=== EXCERPTED DATA ===

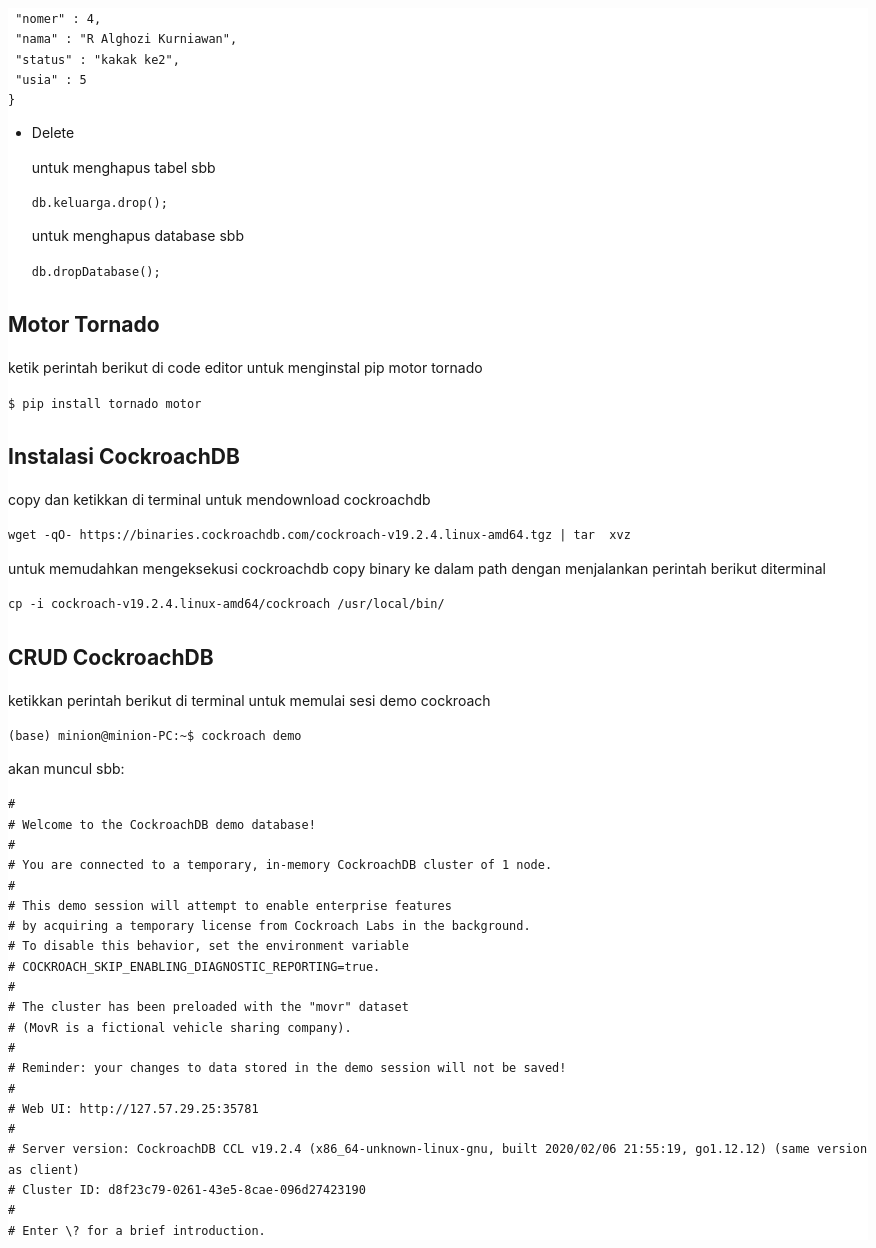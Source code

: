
   ```
   "nomer" : 4,
   "nama" : "R Alghozi Kurniawan",
   "status" : "kakak ke2",
   "usia" : 5
  }
  ```
* Delete

  untuk menghapus tabel sbb
  ```
  db.keluarga.drop();
  ```
  untuk menghapus database sbb
  ```
  db.dropDatabase();
  ```
## Motor Tornado
ketik perintah berikut di code editor untuk menginstal pip motor tornado
```
$ pip install tornado motor
```


## Instalasi CockroachDB
copy dan ketikkan di terminal untuk mendownload cockroachdb
```
wget -qO- https://binaries.cockroachdb.com/cockroach-v19.2.4.linux-amd64.tgz | tar  xvz
```
untuk memudahkan mengeksekusi cockroachdb copy binary ke dalam path dengan menjalankan perintah berikut diterminal
```
cp -i cockroach-v19.2.4.linux-amd64/cockroach /usr/local/bin/
```

## CRUD CockroachDB

ketikkan perintah berikut di terminal untuk memulai sesi demo cockroach
```
(base) minion@minion-PC:~$ cockroach demo
```
akan muncul sbb:
```
#
# Welcome to the CockroachDB demo database!
#
# You are connected to a temporary, in-memory CockroachDB cluster of 1 node.
#
# This demo session will attempt to enable enterprise features
# by acquiring a temporary license from Cockroach Labs in the background.
# To disable this behavior, set the environment variable
# COCKROACH_SKIP_ENABLING_DIAGNOSTIC_REPORTING=true.
#
# The cluster has been preloaded with the "movr" dataset
# (MovR is a fictional vehicle sharing company).
#
# Reminder: your changes to data stored in the demo session will not be saved!
#
# Web UI: http://127.57.29.25:35781
#
# Server version: CockroachDB CCL v19.2.4 (x86_64-unknown-linux-gnu, built 2020/02/06 21:55:19, go1.12.12) (same version as client)
# Cluster ID: d8f23c79-0261-43e5-8cae-096d27423190
#
# Enter \? for a brief introduction.
```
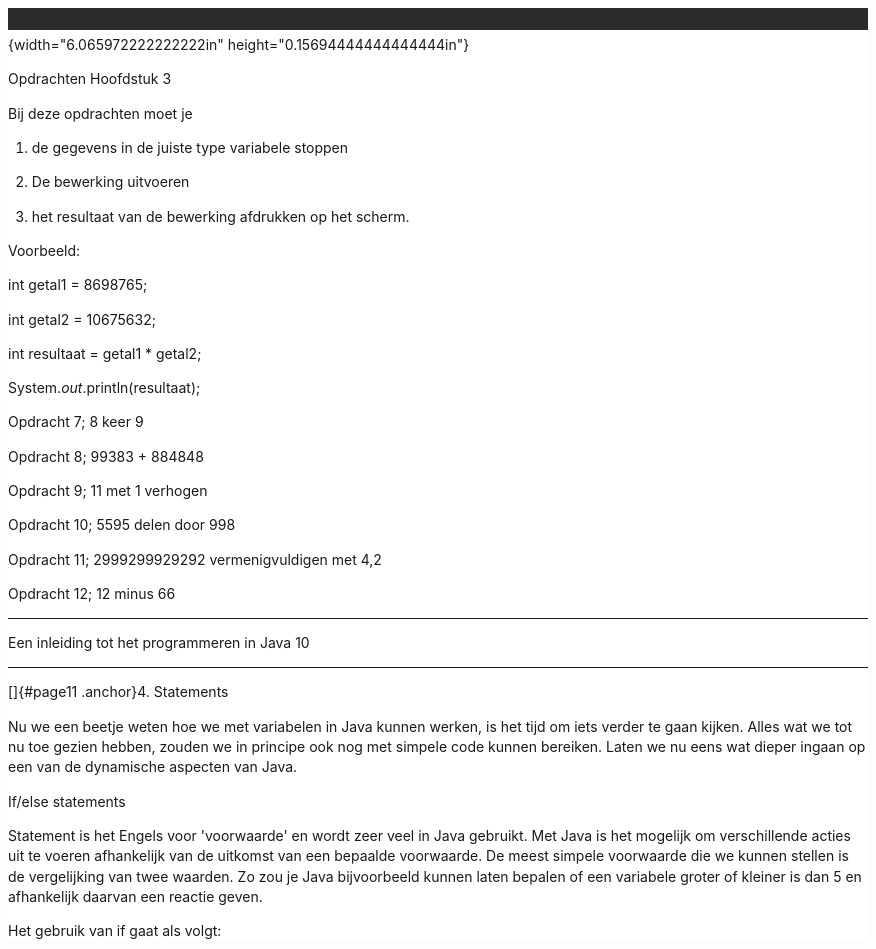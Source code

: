 ![](./images/image4.png){width="6.065972222222222in"
height="0.15694444444444444in"}

Opdrachten Hoofdstuk 3

Bij deze opdrachten moet je

1.  de gegevens in de juiste type variabele stoppen

2.  De bewerking uitvoeren

3.  het resultaat van de bewerking afdrukken op het scherm.

Voorbeeld:

int getal1 = 8698765;

int getal2 = 10675632;

int resultaat = getal1 \* getal2;

System.*out*.println(resultaat);

Opdracht 7; 8 keer 9

Opdracht 8; 99383 + 884848

Opdracht 9; 11 met 1 verhogen

Opdracht 10; 5595 delen door 998

Opdracht 11; 2999299929292 vermenigvuldigen met 4,2

Opdracht 12; 12 minus 66

  ------------------------------------------------- ---------------------
  Een inleiding tot het programmeren in Java        10

  ------------------------------------------------- ---------------------

[]{#page11 .anchor}4. Statements

Nu we een beetje weten hoe we met variabelen in Java kunnen werken, is
het tijd om iets verder te gaan kijken. Alles wat we tot nu toe gezien
hebben, zouden we in principe ook nog met simpele code kunnen bereiken.
Laten we nu eens wat dieper ingaan op een van de dynamische aspecten van
Java.

If/else statements

Statement is het Engels voor \'voorwaarde\' en wordt zeer veel in Java
gebruikt. Met Java is het mogelijk om verschillende acties uit te voeren
afhankelijk van de uitkomst van een bepaalde voorwaarde. De meest
simpele voorwaarde die we kunnen stellen is de vergelijking van twee
waarden. Zo zou je Java bijvoorbeeld kunnen laten bepalen of een
variabele groter of kleiner is dan 5 en afhankelijk daarvan een reactie
geven.

Het gebruik van if gaat als volgt:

===

Find and show each line of the listing with the word "session".

# This demo session will attempt to enable enterprise features
# Reminder: your changes to data stored in the demo session will not be saved!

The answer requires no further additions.